E consequentemente, as colunas sustinham o andamento, e as forçadas paragens sempre afeitas ao olhar do espião, poderia a todo o momento fazer irromper o embate do inimigo, aparecido do lado da fronteira ali tão próxima. Era, foi, um dos locais em que PAICC fez concentrar o campo de minas mais denso (renques de centenas de minas anti-pessoais, num pequeno tramo), e que se tornou o mais assustador e terrífico de todos, a perdurar sempre com grande apreensão durante bastante tempo. Foi, neste sítio de suplício, que as colunas para Gandembel, tiveram mais perdas, e lhes causaram maior sofrimento.

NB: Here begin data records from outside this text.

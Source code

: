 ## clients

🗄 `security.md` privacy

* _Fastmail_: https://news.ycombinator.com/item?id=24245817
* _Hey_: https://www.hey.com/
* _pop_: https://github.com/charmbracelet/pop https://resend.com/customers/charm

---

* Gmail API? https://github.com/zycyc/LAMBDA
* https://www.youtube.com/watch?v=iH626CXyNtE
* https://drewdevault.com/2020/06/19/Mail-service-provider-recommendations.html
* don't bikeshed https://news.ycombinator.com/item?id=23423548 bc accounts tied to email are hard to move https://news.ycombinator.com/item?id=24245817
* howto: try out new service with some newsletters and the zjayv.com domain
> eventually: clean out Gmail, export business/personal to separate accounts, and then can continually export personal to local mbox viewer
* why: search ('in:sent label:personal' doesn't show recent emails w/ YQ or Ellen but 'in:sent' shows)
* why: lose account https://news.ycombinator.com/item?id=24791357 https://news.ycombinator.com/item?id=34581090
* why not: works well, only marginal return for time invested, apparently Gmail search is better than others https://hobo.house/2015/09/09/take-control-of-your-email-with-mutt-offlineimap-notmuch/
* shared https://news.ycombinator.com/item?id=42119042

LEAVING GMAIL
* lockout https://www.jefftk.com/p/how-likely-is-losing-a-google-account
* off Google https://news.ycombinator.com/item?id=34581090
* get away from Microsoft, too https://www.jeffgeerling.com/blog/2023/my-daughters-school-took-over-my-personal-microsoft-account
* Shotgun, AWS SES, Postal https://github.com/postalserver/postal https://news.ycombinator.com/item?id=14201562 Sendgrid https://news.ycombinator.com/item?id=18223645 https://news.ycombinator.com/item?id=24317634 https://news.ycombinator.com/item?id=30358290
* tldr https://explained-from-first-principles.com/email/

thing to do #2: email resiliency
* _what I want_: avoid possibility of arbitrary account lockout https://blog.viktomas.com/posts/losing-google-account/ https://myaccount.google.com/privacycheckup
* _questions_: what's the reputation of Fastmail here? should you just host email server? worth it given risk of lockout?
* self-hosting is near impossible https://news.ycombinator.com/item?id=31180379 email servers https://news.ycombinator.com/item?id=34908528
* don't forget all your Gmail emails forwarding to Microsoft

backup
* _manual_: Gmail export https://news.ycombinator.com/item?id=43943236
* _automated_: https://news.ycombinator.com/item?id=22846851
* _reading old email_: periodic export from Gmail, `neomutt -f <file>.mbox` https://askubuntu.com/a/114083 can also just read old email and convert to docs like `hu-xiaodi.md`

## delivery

« passagem sobre o rio Balana, mesmo no destacamento de Ponte Balana, com uma ponte improvisada construída pela Engenharia Militar, a substituir uma outra destruída há anos pelo PAIGC, também não oferecia a segurança adequada, como mais tardiamente se viria a comprovar.

Mas Gandembel/Ponte Balana continuava a precisar de mais alguns materiais de construção, para acabar definitivamente com as casernas-abrigo, em especial para o reforço das suas coberturas, a fim de os seus homens se protegerem da inclemência das chuvas ou da deflagração de uma qualquer granada de morteiro.


5 de Juho de 1968: a morte do Alf Leitão


Ainda restava em Guileje algum deste material; também lá se encontrava um grupo de combate para regressar ao seio da Companhia. A parte restante do material, os víveres e outros meios logísticos haviam de aparecer do lado de Aldeia Formosa.

E a 5 de Junho, partem 2 colunas de ambas as origens. A proveniente de Aldeia, vem e regressa no mesmo dia, sem incidentes. Contudo, a de Guileje, é sujeita a fortes ataques, por força de emboscadas envolvidas com o rebentamento de fornilhos, que vêm a provocar 2 mortos e mais de uma dezenas de feridos evacuados para Bissau. O regresso também se faz com imensas dificuldades, a causar 2 feridos graves.

Desta fatídica coluna, a Companhia perde o seu 3º elemento, o alferes Álvaro Vale Leitão, que é atingido mortalmente na cabeça por fragmentos de um fornilho, e 5 elementos que foram cuspidos pelo sopro, com alguma gravidade, mas que após cura das mazelas em Bissau, ainda conseguem regressar ao nosso seio.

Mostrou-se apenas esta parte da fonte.